__Instructions for the task__:
Which of the lines below hold the word "https"? Pull each of them out.

(Stored entries)
++++++++++++++++++++

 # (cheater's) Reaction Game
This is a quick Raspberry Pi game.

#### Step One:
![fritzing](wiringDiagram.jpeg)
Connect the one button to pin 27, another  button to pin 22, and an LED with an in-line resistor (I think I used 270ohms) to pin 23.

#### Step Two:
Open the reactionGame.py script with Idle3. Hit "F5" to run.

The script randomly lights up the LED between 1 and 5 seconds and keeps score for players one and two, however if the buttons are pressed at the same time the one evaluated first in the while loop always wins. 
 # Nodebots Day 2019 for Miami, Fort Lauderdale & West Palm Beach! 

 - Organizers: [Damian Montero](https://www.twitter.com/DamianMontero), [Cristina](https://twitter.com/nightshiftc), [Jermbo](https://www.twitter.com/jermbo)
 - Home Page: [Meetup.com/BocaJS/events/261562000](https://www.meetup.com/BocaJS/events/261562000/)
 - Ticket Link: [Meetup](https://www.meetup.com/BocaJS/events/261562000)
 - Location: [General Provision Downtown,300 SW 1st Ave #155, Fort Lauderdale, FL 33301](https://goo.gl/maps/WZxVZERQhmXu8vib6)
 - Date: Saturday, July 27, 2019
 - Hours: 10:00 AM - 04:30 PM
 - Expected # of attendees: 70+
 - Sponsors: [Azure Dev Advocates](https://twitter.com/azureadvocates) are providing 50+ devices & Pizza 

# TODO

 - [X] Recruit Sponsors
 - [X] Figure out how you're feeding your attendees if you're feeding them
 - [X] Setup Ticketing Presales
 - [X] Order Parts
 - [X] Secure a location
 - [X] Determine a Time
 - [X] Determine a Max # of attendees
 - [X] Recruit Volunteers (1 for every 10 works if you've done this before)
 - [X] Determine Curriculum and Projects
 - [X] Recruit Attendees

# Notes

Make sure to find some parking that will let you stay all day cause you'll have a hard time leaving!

++++++++++++++++++++

__Exercise output__:
 - Organizers: [Damian Montero](https://www.twitter.com/DamianMontero), [Cristina](https://twitter.com/nightshiftc), [Jermbo](https://www.twitter.com/jermbo)
 - Home Page: [Meetup.com/BocaJS/events/261562000](https://www.meetup.com/BocaJS/events/261562000/)
 - Ticket Link: [Meetup](https://www.meetup.com/BocaJS/events/261562000)
 - Location: [General Provision Downtown,300 SW 1st Ave #155, Fort Lauderdale, FL 33301](https://goo.gl/maps/WZxVZERQhmXu8vib6)
 - Sponsors: [Azure Dev Advocates](https://twitter.com/azureadvocates) are providing 50+ devices & Pizza 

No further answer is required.